Please output the line that contains "8 - Abbreviating" and all later lines of the material, exactly, through the end.

Content starts

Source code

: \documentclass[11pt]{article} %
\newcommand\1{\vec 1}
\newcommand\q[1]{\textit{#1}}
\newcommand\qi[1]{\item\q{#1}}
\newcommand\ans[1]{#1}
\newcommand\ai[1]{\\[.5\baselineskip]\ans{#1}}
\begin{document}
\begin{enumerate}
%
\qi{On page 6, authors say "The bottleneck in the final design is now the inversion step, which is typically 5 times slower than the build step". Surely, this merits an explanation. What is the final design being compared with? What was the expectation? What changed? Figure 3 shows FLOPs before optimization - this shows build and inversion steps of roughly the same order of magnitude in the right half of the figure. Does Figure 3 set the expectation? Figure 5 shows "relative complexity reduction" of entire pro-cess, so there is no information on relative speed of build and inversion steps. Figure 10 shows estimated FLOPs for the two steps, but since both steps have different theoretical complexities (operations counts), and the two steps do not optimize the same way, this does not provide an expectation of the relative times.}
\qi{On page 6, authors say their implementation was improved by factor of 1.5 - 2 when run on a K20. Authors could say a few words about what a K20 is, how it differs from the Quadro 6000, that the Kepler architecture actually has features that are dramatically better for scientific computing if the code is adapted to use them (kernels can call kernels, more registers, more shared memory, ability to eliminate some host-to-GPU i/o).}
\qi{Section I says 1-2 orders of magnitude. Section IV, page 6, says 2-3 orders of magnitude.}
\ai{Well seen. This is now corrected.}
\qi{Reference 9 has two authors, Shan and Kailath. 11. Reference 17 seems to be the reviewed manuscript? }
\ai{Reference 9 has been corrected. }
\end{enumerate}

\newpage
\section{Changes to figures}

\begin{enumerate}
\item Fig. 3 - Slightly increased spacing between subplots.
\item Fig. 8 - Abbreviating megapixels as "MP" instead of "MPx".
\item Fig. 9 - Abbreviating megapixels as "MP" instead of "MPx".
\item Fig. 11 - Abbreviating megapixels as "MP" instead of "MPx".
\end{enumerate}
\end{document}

Content ends

## ANSWER TO THE PROBLEM
\item Fig. 8 - Abbreviating megapixels as "MP" instead of "MPx".
\item Fig. 9 - Abbreviating megapixels as "MP" instead of "MPx".
\item Fig. 11 - Abbreviating megapixels as "MP" instead of "MPx".
\end{enumerate}
\end{document}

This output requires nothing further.